[DATA TO PROCESS Boundary: Start]

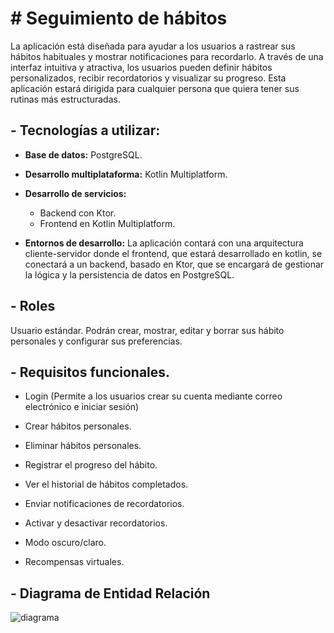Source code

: # # Seguimiento de hábitos

La aplicación está diseñada para ayudar a los usuarios a rastrear sus hábitos habituales y mostrar notificaciones para recordarlo. A través de una interfaz intuitiva y atractiva, los usuarios pueden definir hábitos personalizados, recibir recordatorios y visualizar su progreso. Esta aplicación estará dirigida para cualquier persona que quiera tener sus rutinas más estructuradas.

##  -   **Tecnologías a utilizar:**
-   **Base de datos:** PostgreSQL.
   
-  **Desarrollo multiplataforma:** Kotlin Multiplatform.
    
-  **Desarrollo de servicios:**
    -   Backend con Ktor.
    -   Frontend en Kotlin Multiplatform.
    
-   **Entornos de desarrollo:**
     La aplicación contará con una arquitectura cliente-servidor donde el frontend, que estará desarrollado en kotlin, se conectará a un backend, basado en Ktor, que se encargará de gestionar la lógica y la persistencia de datos en PostgreSQL.
     
##  -   **Roles**
Usuario estándar. Podrán crear, mostrar, editar y borrar sus hábito personales y configurar sus preferencias.

## -   **Requisitos funcionales.**
-   Login (Permite a los usuarios crear su cuenta mediante correo electrónico e iniciar sesión)
    
-   Crear hábitos personales.
    
-   Eliminar hábitos personales.
    
-   Registrar el progreso del hábito.
    
-   Ver el historial de hábitos completados.
    
-   Enviar notificaciones de recordatorios.
    
-   Activar y desactivar recordatorios.
    
-   Modo oscuro/claro.
    
-   Recompensas virtuales.

## -   **Diagrama de Entidad Relación**

![diagrama](https://github.com/user-attachments/assets/2f6a9a8e-9f9b-4500-8088-dc3a81bc0255)
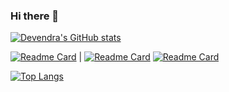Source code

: ### Hi there 👋

   [![Devendra's GitHub stats](https://github-readme-stats.vercel.app/api?username=thakursachin05&show_icons=true&theme=radical&align=center)](https://github.com/thakursachin05/thakursachin05)

   
   [![Readme Card](https://github-readme-stats.vercel.app/api/pin/?username=thakursachin05&repo=SmartCrypt)](https://github.com/thakursachin05/SmartCrypt) | 
   [![Readme Card](https://github-readme-stats.vercel.app/api/pin/?username=thakursachin05&repo=Chillax)](https://github.com/thakursachin05/Chillax)
   [![Readme Card](https://github-readme-stats.vercel.app/api/pin/?username=thakursachin05&repo=ChillTalk)](https://github.com/thakursachin05/ChillTalk)
   
   
   [![Top Langs](https://github-readme-stats.vercel.app/api/top-langs/?username=thakursachin05)](https://github.com/thakursachin05/thakursachin05)

<!--
**thakursachin05/thakursachin05** is a ✨ _special_ ✨ repository because its `README.md` (this file) appears on your GitHub profile.

Here are some ideas to get you started:

- 🔭 I’m currently working on ...
- 🌱 I’m currently learning ...
- 👯 I’m looking to collaborate on ...
- 🤔 I’m looking for help with ...
- 💬 Ask me about ...
- 📫 How to reach me: ...
- 😄 Pronouns: ...
- ⚡ Fun fact: ...
-->
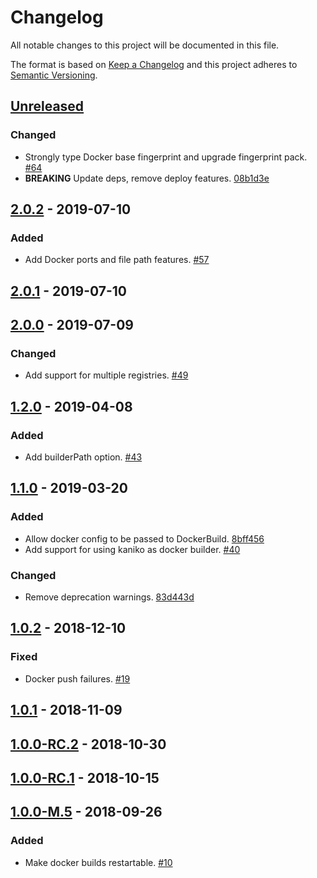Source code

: # Changelog

All notable changes to this project will be documented in this file.

The format is based on [Keep a Changelog](http://keepachangelog.com/)
and this project adheres to [Semantic Versioning](http://semver.org/).

## [Unreleased](https://github.com/atomist/sdm-pack-docker/compare/2.0.2...HEAD)

### Changed

-   Strongly type Docker base fingerprint and upgrade fingerprint pack. [#64](https://github.com/atomist/sdm-pack-docker/issues/64)
-   **BREAKING** Update deps, remove deploy features. [08b1d3e](https://github.com/atomist/sdm-pack-docker/commit/08b1d3e461a855e7c870e4081397576c305baa7a)

## [2.0.2](https://github.com/atomist/sdm-pack-docker/compare/2.0.1...2.0.2) - 2019-07-10

### Added

-   Add Docker ports and file path features. [#57](https://github.com/atomist/sdm-pack-docker/issues/57)

## [2.0.1](https://github.com/atomist/sdm-pack-docker/compare/2.0.0...2.0.1) - 2019-07-10

## [2.0.0](https://github.com/atomist/sdm-pack-docker/compare/1.2.0...2.0.0) - 2019-07-09

### Changed

-   Add support for multiple registries. [#49](https://github.com/atomist/sdm-pack-docker/issues/49)

## [1.2.0](https://github.com/atomist/sdm-pack-docker/compare/1.1.0...1.2.0) - 2019-04-08

### Added

-   Add builderPath option. [#43](https://github.com/atomist/sdm-pack-docker/issues/43)

## [1.1.0](https://github.com/atomist/sdm-pack-docker/compare/1.0.2...1.1.0) - 2019-03-20

### Added

-   Allow docker config to be passed to DockerBuild. [8bff456](https://github.com/atomist/sdm-pack-docker/commit/8bff45672582ac2b57a03edd1149a08c088dd0f9)
-   Add support for using kaniko as docker builder. [#40](https://github.com/atomist/sdm-pack-docker/issues/40)

### Changed

-   Remove deprecation warnings. [83d443d](https://github.com/atomist/sdm-pack-docker/commit/83d443dc4f09191c5eb9f248168858ed82b056db)

## [1.0.2](https://github.com/atomist/sdm-pack-docker/compare/1.0.1...1.0.2) - 2018-12-10

### Fixed

-   Docker push failures. [#19](https://github.com/atomist/sdm-pack-docker/issues/19)

## [1.0.1](https://github.com/atomist/sdm-pack-docker/compare/1.0.0-RC.2...1.0.1) - 2018-11-09

## [1.0.0-RC.2](https://github.com/atomist/sdm-pack-docker/compare/1.0.0-RC.1...1.0.0-RC.2) - 2018-10-30

## [1.0.0-RC.1](https://github.com/atomist/sdm-pack-docker/compare/1.0.0-M.5...1.0.0-RC.1) - 2018-10-15

## [1.0.0-M.5](https://github.com/atomist/sdm-pack-docker/tree/1.0.0-M.5) - 2018-09-26

### Added

-   Make docker builds restartable. [#10](https://github.com/atomist/sdm-pack-docker/issues/10)
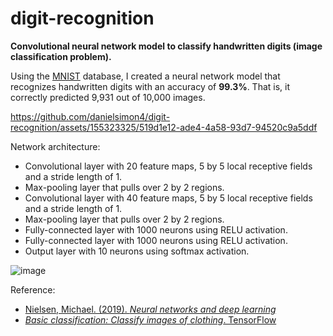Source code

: # digit-recognition
**Convolutional neural network model to classify handwritten digits (image classification problem).**

Using the [MNIST](http://yann.lecun.com/exdb/mnist/) database, I created a neural network model that recognizes handwritten digits with an accuracy of **99.3%**. That is, it correctly predicted 9,931 out of 10,000 images.





https://github.com/danielsimon4/digit-recognition/assets/155323325/519d1e12-ade4-4a58-93d7-94520c9a5ddf






Network architecture:
- Convolutional layer with 20  feature maps, 5 by 5 local receptive fields and a stride length of 1.
- Max-pooling layer that pulls over 2 by 2 regions.
- Convolutional layer with 40 feature maps, 5 by 5 local receptive fields and a stride length of 1.
- Max-pooling layer that pulls over 2 by 2 regions.
- Fully-connected layer with 1000 neurons using RELU activation.
- Fully-connected layer with 1000 neurons using RELU activation.
- Output layer with 10 neurons using softmax activation.

![image](https://github.com/danielsimon4/digit-recognition/assets/155323325/ff8e876c-14a5-4e47-a343-1b9046b027f1)


Reference:
- [Nielsen, Michael. (2019). *Neural networks and deep learning*](http://neuralnetworksanddeeplearning.com/index.html)
- [*Basic classification: Classify images of clothing*. TensorFlow](https://www.tensorflow.org/tutorials/keras/classification)
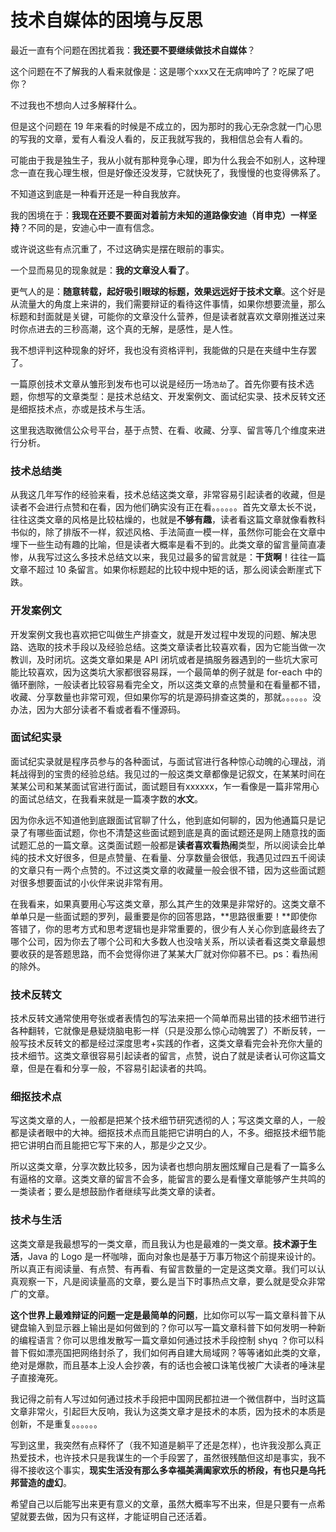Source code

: # 技术自媒体的困境与反思

最近一直有个问题在困扰着我：**我还要不要继续做技术自媒体**？

这个问题在不了解我的人看来就像是：这是哪个xxx又在无病呻吟了？吃屎了吧你？

不过我也不想向人过多解释什么。

但是这个问题在 19 年来看的时候是不成立的，因为那时的我心无杂念就一门心思的写我的文章，爱有人看没人看的，反正我就写我的，我相信总会有人看的。

可能由于我是独生子，我从小就有那种竞争心理，即为什么我会不如别人，这种理念一直在我心理生根，但是好像还没发芽，它就快死了，我慢慢的也变得佛系了。

不知道这到底是一种看开还是一种自我放弃。

我的困境在于：**我现在还要不要面对着前方未知的道路像安迪（肖申克）一样坚持**？不同的是，安迪心中一直有信念。

或许说这些有点沉重了，不过这确实是摆在眼前的事实。

一个显而易见的现象就是：**我的文章没人看了**。

更气人的是：**随意转载，起好吸引眼球的标题，效果远远好于技术文章**。这个好是从流量大的角度上来讲的，我们需要辩证的看待这件事情，如果你想要流量，那么标题和封面就是关键，可能你的文章没什么营养，但是读者就喜欢文章刚推送过来时你点进去的三秒高潮，这个真的无解，是感性，是人性。

我不想评判这种现象的好坏，我也没有资格评判，我能做的只是在夹缝中生存罢了。

一篇原创技术文章从雏形到发布也可以说是经历一场`浩劫`了。首先你要有技术选题，你想写的文章类型：是技术总结文、开发案例文、面试纪实录、技术反转文还是细抠技术点，亦或是技术与生活。

这里我选取微信公众号平台，基于点赞、在看、收藏、分享、留言等几个维度来进行分析。

### 技术总结类

从我这几年写作的经验来看，技术总结这类文章，非常容易引起读者的收藏，但是读者不会进行点赞和在看，因为他们确实没有正在看。。。。。。首先文章太长不说，往往这类文章的风格是比较枯燥的，也就是**不够有趣**，读者看这篇文章就像看教科书似的，除了排版不一样，叙述风格、手法简直一模一样，虽然你可能会在文章中埋下一些生动有趣的比喻，但是读者大概率是看不到的。此类文章的留言量简直凄惨，从我写过这么多技术总结文以来，我见过最多的留言就是：**干货啊**！往往一篇文章不超过 10 条留言。如果你标题起的比较中规中矩的话，那么阅读会断崖式下跌。

### 开发案例文

开发案例文我也喜欢把它叫做生产排查文，就是开发过程中发现的问题、解决思路、选取的技术手段以及经验总结。这类文章读者比较喜欢看，因为它能当做一次教训，及时闭坑。这类文章如果是 API 闭坑或者是搞服务器遇到的一些坑大家可能比较喜欢，因为这类坑大家都很容易踩，一个最简单的例子就是 for-each 中的循环删除，一般读者比较容易看完全文，所以这类文章的点赞量和在看量都不错，收藏、分享数量也非常可观，但如果你写的坑是源码排查这类的，那就。。。。。。没办法，因为大部分读者不看或者看不懂源码。

### 面试纪实录

面试纪实录就是程序员参与的各种面试，与面试官进行各种惊心动魄的心理战，消耗战得到的宝贵的经验总结。我见过的一般这类文章都像是记叙文，在某某时间在某某公司和某某面试官进行面试，面试题目有xxxxxx，乍一看像是一篇非常用心的面试总结文，在我看来就是一篇凑字数的**水文**。

因为你永远不知道他到底跟面试官聊了什么，他到底如何聊的，因为他通篇只是记录了有哪些面试题，你也不清楚这些面试题到底是真的面试题还是网上随意找的面试题汇总的一篇文章。这类面试题一般都是**读者喜欢看热闹**类型，所以阅读会比单纯的技术文好很多，但是点赞量、在看量、分享数量会很低，我遇见过四五千阅读的文章只有一两个点赞的。不过这类文章的收藏量一般会很不错，因为这些面试题对很多想要面试的小伙伴来说非常有用。

在我看来，如果真要用心写这类文章，那么其产生的效果是非常好的。这类文章不单单只是一些面试题的罗列，最重要是你的回答思路，**思路很重要！**即使你答错了，你的思考方式和思考逻辑也是非常重要的，很少有人关心你到底最终去了哪个公司，因为你去了哪个公司和大多数人也没啥关系，所以读者看这类文章最想要收获的是答题思路，而不会觉得你进了某某大厂就对你仰慕不已。ps：看热闹的除外。

### 技术反转文

技术反转文通常使用夸张或者表情包的写法来把一个简单而易出错的技术细节进行各种翻转，它就像是悬疑烧脑电影一样（只是没那么惊心动魄罢了）不断反转，一般写技术反转文的都是经过深度思考+实践的作者，这类文章看完会补充你大量的技术细节。这类文章很容易引起读者的留言，点赞，说白了就是读者认可你这篇文章，但是在看和分享一般，不容易引起读者的共鸣。

### 细抠技术点

写这类文章的人，一般都是把某个技术细节研究透彻的人；写这类文章的人，一般都是读者眼中的大神。细抠技术点而且能把它讲明白的人，不多。细抠技术细节能把它讲明白而且能把它写下来的人，那是少之又少。

所以这类文章，分享次数比较多，因为读者也想向朋友圈炫耀自己是看了一篇多么有逼格的文章。这类文章的留言不会多，能留言的要么是看懂文章能够产生共鸣的一类读者；要么是想鼓励作者继续写此类文章的读者。

### 技术与生活

这类文章是我最想写的一类文章，而且我认为也是最难的一类文章。**技术源于生活**，Java 的 Logo 是一杯咖啡，面向对象也是基于万事万物这个前提来设计的。所以真正有阅读量、有点赞、有再看、有留言数量的一定是这类文章。我们可以认真观察一下，凡是阅读量高的文章，要么是当下时事热点文章，要么就是受众非常广的文章。

**这个世界上最难辩证的问题一定是最简单的问题**，比如你可以写一篇文章科普下从键盘输入到显示器上输出是如何做到的？你可以写一篇文章科普下如何发明一种新的编程语言？你可以思维发散写一篇文章如何通过技术手段控制 shyq ？你可以科普下假如漂亮国把网络封杀了，我们如何再自建大局域网？等等诸如此类的文章，绝对是爆款，而且基本上没人会抄袭，有的话也会被口诛笔伐被广大读者的唾沫星子直接淹死。

我记得之前有人写过如何通过技术手段把中国网民都拉进一个微信群中，当时这篇文章非常火，引起巨大反响，我认为这类文章才是技术的本质，因为技术的本质是创新，不是重复。。。。。。

写到这里，我突然有点释怀了（我不知道是躺平了还是怎样），也许我没那么真正热爱技术，也许技术只是我谋生的一个手段罢了，虽然很残酷但这却是事实，我不得不接收这个事实，**现实生活没有那么多幸福美满阖家欢乐的桥段，有也只是乌托邦营造的虚幻**。

希望自己以后能写出来更有意义的文章，虽然大概率写不出来，但是只要有一点希望就要去做，因为只有这样，才能证明自己还活着。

[DATA TO PROCESS Boundary: End]

# [DESCRIPTION OF THE TASK]
The lines to show are those in the data above that include "Multiplatform".

# [EXERCISE ANSWER]
-  **Desarrollo multiplataforma:** Kotlin Multiplatform.
    -   Frontend en Kotlin Multiplatform.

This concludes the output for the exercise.